Wednesday, April 6, 2011

The Rose of Stebastopol

Hello Flower.

If the reading world goes all ebook I will miss remainders terribly. Finding a book that you have lusted after on the cheap or discovering a whole new to you author who thrills that only cost you a pittance? Those things are the adult equivalent of a snow day for me. Pure, no strings attached joy. I have found some wonderful things on bargain tables over the years not to mention all the fab-o gifts I purchased.


A recent sale table treasure is The Rose of Stebastopol  by
Katharine McMahon. I was of course drawn in by the pretty, pretty cover, discovered that the book was historical fiction and off to the register I skipped. Win, win for me. Rose was an A+ read and I found another author to follow.

The setting is Victorian England and the Rose is cousin Rose. Is this impetuous young thing coming in between proper Mariella and her up and coming surgeon/dreamboat/fiance Henry Thewell? While Henry and Rose go off to be the hero doctor and valiant nurse in the Crimea, Mariella stays home and worries, sews, pays calls, listens to her parents, is the poster child for the well brought up Victorian young lady. After Henry becomes ill and is evacuated to Italy, Mariella takes her first step toward independence and maturity by going there to nurse him. Her second step happens when in his delirium, Henry calls out for Rose. Mariella learns that Rose has been reported missing. She decides that she has to try and find her or at least find out what happened to her and turns of Rose's unreliable stepbrother for help.

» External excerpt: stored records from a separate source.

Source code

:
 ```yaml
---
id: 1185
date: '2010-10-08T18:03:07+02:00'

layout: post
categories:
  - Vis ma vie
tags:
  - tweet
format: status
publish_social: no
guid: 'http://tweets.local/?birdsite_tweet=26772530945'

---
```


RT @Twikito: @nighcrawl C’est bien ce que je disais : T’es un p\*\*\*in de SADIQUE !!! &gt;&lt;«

Despite all the letters from Henry and Rose detailing the horrors of the war that Mariella received it is no surprise that she is completely unprepared for the reality of the battleground and the military hospitals.

McMahon easily combines good storytelling with stellar research meant to entertain and enlighten not to bludgeon the reader into glassy eyed submission. My bare bones outline of the plot doesn't begin to address the complexities that McMahon layers into the story. She has taken an interestingly twisty love triangle set in a historically vibrant backdrop and mixed in significant emotional turbulence and freshness. The conflicting loyalties, class struggles, trust, betrayals, newly developing industrial tyrannies and the war are all used by McMahon to bring The Rose of Stebastopol up to the level of extremely satisfying read.